Only my friends get to call me Corny. And you're not a friend.
This United Artists promo photo was made for the political thriller The Next Man and it shows U.S. actress Cornelia Sharpe, who was actually never known as Corny, at least not professionally. She had a minor career dotted with a few notable movies, including Serpico and The Reincarnation of Peter Proud. The Next Man was not one of those notable films, but it did star Sean Connery and was directed by Richard C. Sarafian, who helmed the counterculture classic Vanishing Point. This image dates from 1976.
Now you see him, now you don't.
The open road adventure Vanishing Point is one of cinema's most beloved cult classics. You know the story probably. Barry Newman plays a guy hired to drive a beautiful 1970 Dodge Challenger R/T 440 Magnum from Denver to San Francisco. He decides to do it in record time, and this brings him the attention of police, who try to stop him. It's austere, introspective, and mystical, and is an interesting commentary on the rootlessness and disillusionment of Vietnam War vets. Highly recommended. And as a bonus, not only do you get to watch that Challenger move at high speed, but there's the classic naked-woman-riding-her-motorcycle-through-the-desert scene starring Gilda Texter. The scene made Texter famous, but she only appeared in a few more productions. Ironically, though, she had a forty year career in another area of cinema—costume and wardrobe design. We consider Vanishing Point to be her best wardrobe work. You see two Japanese promo posters above, six production photos below, and can read further discussion of the film, at this link.
Your life can change forever in a thousand miles of open road.

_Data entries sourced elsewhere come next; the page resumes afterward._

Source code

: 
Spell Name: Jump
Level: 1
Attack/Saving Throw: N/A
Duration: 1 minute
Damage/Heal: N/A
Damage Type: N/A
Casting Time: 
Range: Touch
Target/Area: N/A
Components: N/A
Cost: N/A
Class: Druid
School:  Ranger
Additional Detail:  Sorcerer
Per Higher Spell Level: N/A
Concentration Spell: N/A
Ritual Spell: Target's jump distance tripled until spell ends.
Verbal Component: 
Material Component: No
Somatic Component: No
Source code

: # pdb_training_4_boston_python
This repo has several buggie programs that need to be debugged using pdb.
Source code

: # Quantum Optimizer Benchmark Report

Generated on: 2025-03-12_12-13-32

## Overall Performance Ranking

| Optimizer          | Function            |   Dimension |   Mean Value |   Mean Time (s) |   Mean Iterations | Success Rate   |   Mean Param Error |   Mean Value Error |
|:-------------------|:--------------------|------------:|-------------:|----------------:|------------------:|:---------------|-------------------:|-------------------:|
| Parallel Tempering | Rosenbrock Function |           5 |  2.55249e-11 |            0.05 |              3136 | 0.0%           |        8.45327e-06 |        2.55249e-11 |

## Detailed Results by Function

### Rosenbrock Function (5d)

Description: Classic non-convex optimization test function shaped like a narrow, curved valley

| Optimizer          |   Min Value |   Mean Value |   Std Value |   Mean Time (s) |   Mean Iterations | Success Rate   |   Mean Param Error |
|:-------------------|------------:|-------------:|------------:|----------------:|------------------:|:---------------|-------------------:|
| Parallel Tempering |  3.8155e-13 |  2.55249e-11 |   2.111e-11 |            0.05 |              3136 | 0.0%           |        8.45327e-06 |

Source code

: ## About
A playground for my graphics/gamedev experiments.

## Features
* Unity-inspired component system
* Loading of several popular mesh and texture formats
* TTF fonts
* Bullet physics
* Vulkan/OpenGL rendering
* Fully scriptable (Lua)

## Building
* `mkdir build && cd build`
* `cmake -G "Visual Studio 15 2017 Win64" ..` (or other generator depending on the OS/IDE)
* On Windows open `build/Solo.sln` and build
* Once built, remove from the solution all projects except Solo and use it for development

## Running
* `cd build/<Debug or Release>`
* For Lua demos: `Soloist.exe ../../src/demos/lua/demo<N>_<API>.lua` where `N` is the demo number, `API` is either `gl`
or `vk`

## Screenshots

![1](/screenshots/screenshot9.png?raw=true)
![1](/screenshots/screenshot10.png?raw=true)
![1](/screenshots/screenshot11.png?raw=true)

Vanishing Point’s hard-driving anti-hero Kowalski is nobody special before the fateful moment he decides to deliver a Dodge Challenger from Denver to San Francisco in fifteen hours. He has to drive like a bat out of hell to do it, and suddenly what could have been a meaningless trip becomes instead a deadly serious rebuke to authority. Kowalski burns up mile after mile of open road, ripping along in a wash of dust and noise, and occasionally stopping to meet some of the denizens of the vast American west. This is one of the best counterculture movies ever made, in our humble view. Like Easy Rider, it portrays the establishment as fiercely opposed to freedom, and exposes its patriotic rhetoric as empty of substance. The two movies are almost companion pieces, telling us that when you rattle your cage, trouble will always be waiting around the next bend, or just over the horizon. Vanishing Point premiered in the U.S. today, 1971.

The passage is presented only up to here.